The 2021 fire season is already setting records.

The current wildfire preparedness level of 4 is the highest it has been this early in the season, and researchers are finding it is due to climate change.

“It’s really clear now that our systems are changing and fire activity responding very acutely to a warming climate,” said Phil Higuera, a professor of fire ecology at the University of Montana.

In the last 2,000 years, wildfires in the high Rocky Mountains of the Western United States burn nearly twice as often as before and they are burning more often in higher elevations that have historically been more resistant to them, according to recent research Higuera has done.

He says over 70% of the total area burned since 1984 occurred last year in 2020.

“All of that canopy cover leads to much hotter temperatures in the burned area, even compared to adjacent forests and so that can kind of exacerbate that drought stress,” said Higuera.

Four of California’s five largest fires ever burned in 2020 and the three largest in Colorado’s history burned last year as well.

“Millions of people who don’t live in the mountains or close to areas close to where these wildfires burn can be exposed to some of the hazards that result from wildfires, and in particular, wildfire smoke,” said Higuera.

The increased fire activity has a chance to affect future generations as well.

After millions of years of fire activity in alpine forests, trees started to adapt by developing pinecones on their branches.
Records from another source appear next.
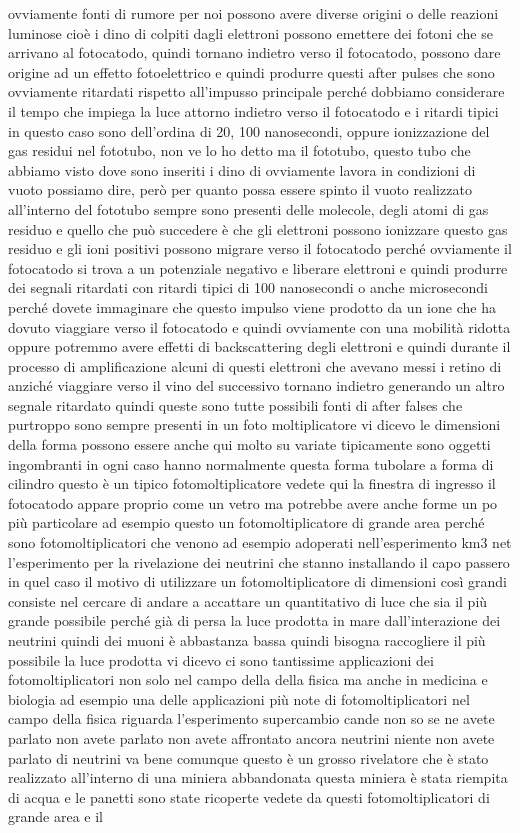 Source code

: ovviamente fonti di rumore per noi possono avere diverse origini o delle reazioni luminose cioè i dino di colpiti dagli elettroni possono emettere dei fotoni che se arrivano al fotocatodo, quindi tornano indietro verso il fotocatodo, possono dare origine ad un effetto fotoelettrico e quindi produrre questi after pulses che sono ovviamente ritardati rispetto all'impusso principale perché dobbiamo considerare il tempo che impiega la luce attorno indietro verso il fotocatodo e i ritardi tipici in questo caso sono dell'ordina di 20, 100 nanosecondi, oppure ionizzazione del gas residui nel fototubo, non ve lo ho detto ma il fototubo, questo tubo che abbiamo visto dove sono inseriti i dino di ovviamente lavora in condizioni di vuoto possiamo dire, però per quanto possa essere spinto il vuoto realizzato all'interno del fototubo sempre sono presenti delle molecole, degli atomi di gas residuo e quello che può succedere è che gli elettroni possono ionizzare questo gas residuo e gli ioni positivi possono migrare verso il fotocatodo perché ovviamente il fotocatodo si trova a un potenziale negativo e liberare elettroni e quindi produrre dei segnali ritardati con ritardi tipici di 100 nanosecondi o anche microsecondi perché dovete immaginare che questo impulso viene prodotto da un ione che ha dovuto viaggiare verso il fotocatodo e quindi ovviamente con una mobilità ridotta oppure potremmo avere effetti di backscattering degli elettroni e quindi durante il processo di amplificazione alcuni di questi elettroni che avevano messi i retino di anziché viaggiare verso il vino del successivo tornano indietro generando un altro segnale ritardato quindi queste sono tutte possibili fonti di after falses che purtroppo sono sempre presenti in un foto moltiplicatore vi dicevo le dimensioni della forma possono essere anche qui molto su variate tipicamente sono oggetti ingombranti in ogni caso hanno normalmente questa forma tubolare a forma di cilindro questo è un tipico fotomoltiplicatore vedete qui la finestra di ingresso il fotocatodo appare proprio come un vetro ma potrebbe avere anche forme un po più particolare ad esempio questo un fotomoltiplicatore di grande area perché sono fotomoltiplicatori che venono ad esempio adoperati nell'esperimento km3 net l'esperimento per la rivelazione dei neutrini che stanno installando il capo passero in quel caso il motivo di utilizzare un fotomoltiplicatore di dimensioni così grandi consiste nel cercare di andare a accattare un quantitativo di luce che sia il più grande possibile perché già di persa la luce prodotta in mare dall'interazione dei neutrini quindi dei muoni è abbastanza bassa quindi bisogna raccogliere il più possibile la luce prodotta vi dicevo ci sono tantissime applicazioni dei fotomoltiplicatori non solo nel campo della della fisica ma anche in medicina e biologia ad esempio una delle applicazioni più note di fotomoltiplicatori nel campo della fisica riguarda l'esperimento supercambio cande non so se ne avete parlato non avete parlato non avete affrontato ancora neutrini niente non avete parlato di neutrini va bene comunque questo è un grosso rivelatore che è stato realizzato all'interno di una miniera abbandonata questa miniera è stata riempita di acqua e le panetti sono state ricoperte vedete da questi fotomoltiplicatori di grande area e il  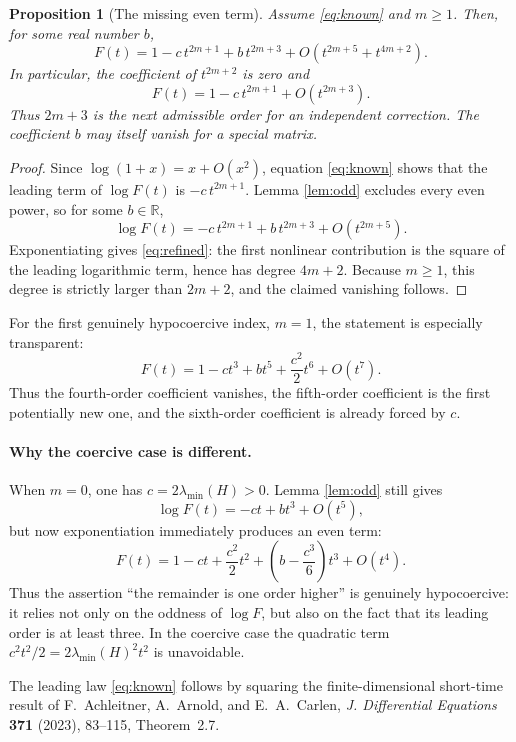 \documentclass[11pt,a4paper]{article}
\newtheorem{proposition}{Proposition}
\begin{document}
\begin{proposition}[The missing even term]\label{prop:main}
Assume \eqref{eq:known} and $m\geq1$.  Then, for some real number $b$,
\begin{equation}\label{eq:refined}
F(t)=1-c\,t^{2m+1}+b\,t^{2m+3}
+O\!\left(t^{2m+5}+t^{4m+2}\right).
\end{equation}
In particular, the coefficient of $t^{2m+2}$ is zero and
\[
F(t)=1-c\,t^{2m+1}+O(t^{2m+3}).
\]
Thus $2m+3$ is the next \emph{admissible} order for an independent
correction.  The coefficient $b$ may itself vanish for a special matrix.
\end{proposition}

\begin{proof}
Since $\log(1+x)=x+O(x^2)$, equation \eqref{eq:known} shows that the leading
term of $\log F(t)$ is $-c\,t^{2m+1}$.  Lemma \ref{lem:odd} excludes every even
power, so for some $b\in\mathbb R$,
\[
\log F(t)=-c\,t^{2m+1}+b\,t^{2m+3}+O(t^{2m+5}).
\]
Exponentiating gives \eqref{eq:refined}: the first nonlinear contribution is
the square of the leading logarithmic term, hence has degree $4m+2$.  Because
$m\geq1$, this degree is strictly larger than $2m+2$, and the claimed
vanishing follows.
\end{proof}

For the first genuinely hypocoercive index, $m=1$, the statement is especially
transparent:
\[
F(t)=1-ct^3+bt^5+\frac{c^2}{2}t^6+O(t^7).
\]
Thus the fourth-order coefficient vanishes, the fifth-order coefficient is the
first potentially new one, and the sixth-order coefficient is already forced by $c$.

\paragraph{Why the coercive case is different.}
When $m=0$, one has $c=2\lambda_{\min}(H)>0$.  Lemma \ref{lem:odd} still gives
\[
\log F(t)=-ct+b t^3+O(t^5),
\]
but now exponentiation immediately produces an even term:
\begin{equation}\label{eq:coercive}
F(t)=1-ct+\frac{c^2}{2}t^2
+\left(b-\frac{c^3}{6}\right)t^3+O(t^4).
\end{equation}
Thus the assertion ``the remainder is one order higher'' is genuinely
hypocoercive: it relies not only on the oddness of $\log F$, but also on the
fact that its leading order is at least three.  In the coercive case the
quadratic term $c^2t^2/2=2\lambda_{\min}(H)^2t^2$ is unavoidable.

\vfill
\footnotesize
The leading law \eqref{eq:known} follows by squaring the finite-dimensional
short-time result of F.~Achleitner, A.~Arnold, and E.~A.~Carlen,
\emph{J. Differential Equations} \textbf{371} (2023), 83--115, Theorem~2.7.
\end{document}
At a certain temperature during a fire, they will burst and drop seeds into the ground which then grow into budding trees as a way to regenerate the forest.

The concern is with this increased fire activity that we are seeing new fires will burn these baby pine trees before they have had time to produce these cones, potentially wiping out forests down the road.

“There’s a lot of evidence that tree regeneration after fires is declining because of these stressful post-fire conditions,” said Kyra Wolf, a Ph.D. candidate who has helped Higuera with his research.

Further concern points to the possible carbon dioxide emitted during these fires, and the lessened number of trees to take it out of the atmosphere, leading researchers to the only possible road to reconciliation.

“Climate change needs to be addressed,” said Wolf. “There’s no way to really solve this wildfire problem without mitigating carbon emissions.”